The South Africa Act 1909, which established the Union of South Africa in 1910, provided that the Cape's system of parliamentary privilege would apply to the Union's parliament until such time as it made its own rules.  This served as an interim measure until the  Powers and Privileges of Parliament Act 1911 was passed.  After the country became a republic in 1961, the Act was replaced with the Powers and Privileges of Parliament Act 1963, which, in turn, was replaced with the Powers, Privileges and Immunities of Parliament and Provincial Legislatures Act 2003.
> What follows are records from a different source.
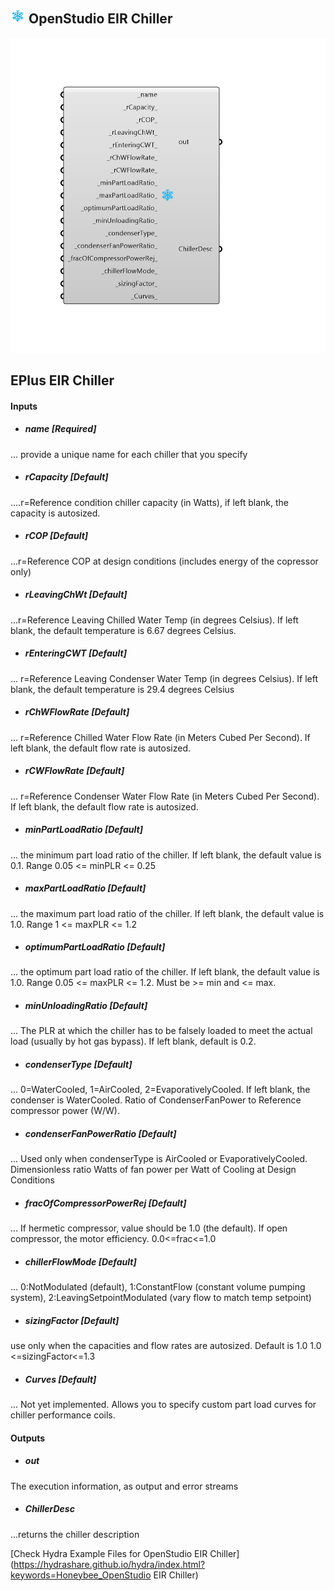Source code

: ## ![](../../images/icons/OpenStudio_EIR_Chiller.png) OpenStudio EIR Chiller

![](../../images/components/OpenStudio_EIR_Chiller.png)

EPlus EIR Chiller
 -
 

#### Inputs
* ##### name [Required]
... provide a unique name for each chiller that you specify
* ##### rCapacity [Default]
....r=Reference condition chiller capacity (in Watts), if left blank, the capacity is autosized.
* ##### rCOP [Default]
...r=Reference COP at design conditions (includes energy of the copressor only)
* ##### rLeavingChWt [Default]
...r=Reference Leaving Chilled Water Temp (in degrees Celsius).  If left blank, the default temperature is 6.67 degrees Celsius.
* ##### rEnteringCWT [Default]
... r=Reference Leaving Condenser Water Temp (in degrees Celsius).  If left blank, the default temperature is 29.4 degrees Celsius
* ##### rChWFlowRate [Default]
... r=Reference Chilled Water Flow Rate (in Meters Cubed Per Second). If left blank, the default flow rate is autosized.
* ##### rCWFlowRate [Default]
... r=Reference Condenser Water Flow Rate (in Meters Cubed Per Second). If left blank, the default flow rate is autosized.
* ##### minPartLoadRatio [Default]
... the minimum part load ratio of the chiller.  If left blank, the default value is 0.1.  Range 0.05 <= minPLR <= 0.25
* ##### maxPartLoadRatio [Default]
...  the maximum part load ratio of the chiller.  If left blank, the default value is 1.0.  Range 1 <= maxPLR <= 1.2
* ##### optimumPartLoadRatio [Default]
... the optimum part load ratio of the chiller.  If left blank, the default value is 1.0.  Range 0.05 <= maxPLR <= 1.2. Must be >= min and <= max.
* ##### minUnloadingRatio [Default]
... The PLR at which the chiller has to be falsely loaded to meet the actual load (usually by hot gas bypass).  If left blank, default is 0.2.
* ##### condenserType [Default]
... 0=WaterCooled, 1=AirCooled, 2=EvaporativelyCooled.  If left blank, the condenser is WaterCooled.  Ratio of CondenserFanPower to Reference compressor power (W/W).
* ##### condenserFanPowerRatio [Default]
...  Used only when condenserType is AirCooled or EvaporativelyCooled.  Dimensionless ratio Watts of fan power per Watt of Cooling at Design Conditions
* ##### fracOfCompressorPowerRej [Default]
... If hermetic compressor, value should be 1.0 (the default).  If open compressor, the motor efficiency. 0.0<=frac<=1.0 
* ##### chillerFlowMode [Default]
... 0:NotModulated (default), 1:ConstantFlow (constant volume pumping system), 2:LeavingSetpointModulated (vary flow to match temp setpoint)
* ##### sizingFactor [Default]
use only when the capacities and flow rates are autosized.  Default is 1.0  1.0 <=sizingFactor<=1.3
* ##### Curves [Default]
... Not yet implemented.  Allows you to specify custom part load curves for chiller performance coils.

#### Outputs
* ##### out
The execution information, as output and error streams
* ##### ChillerDesc
...returns the chiller description


[Check Hydra Example Files for OpenStudio EIR Chiller](https://hydrashare.github.io/hydra/index.html?keywords=Honeybee_OpenStudio EIR Chiller)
The 1993 'interim' Constitution expressly protected members of the National Assembly and the Senate against civil or criminal action for anything which he or she said, produced, submitted or revealed in or before parliament or any of its committees, and gave similar protection to members of provincial legislatures.  The 1996 Constitution contains similar provisions.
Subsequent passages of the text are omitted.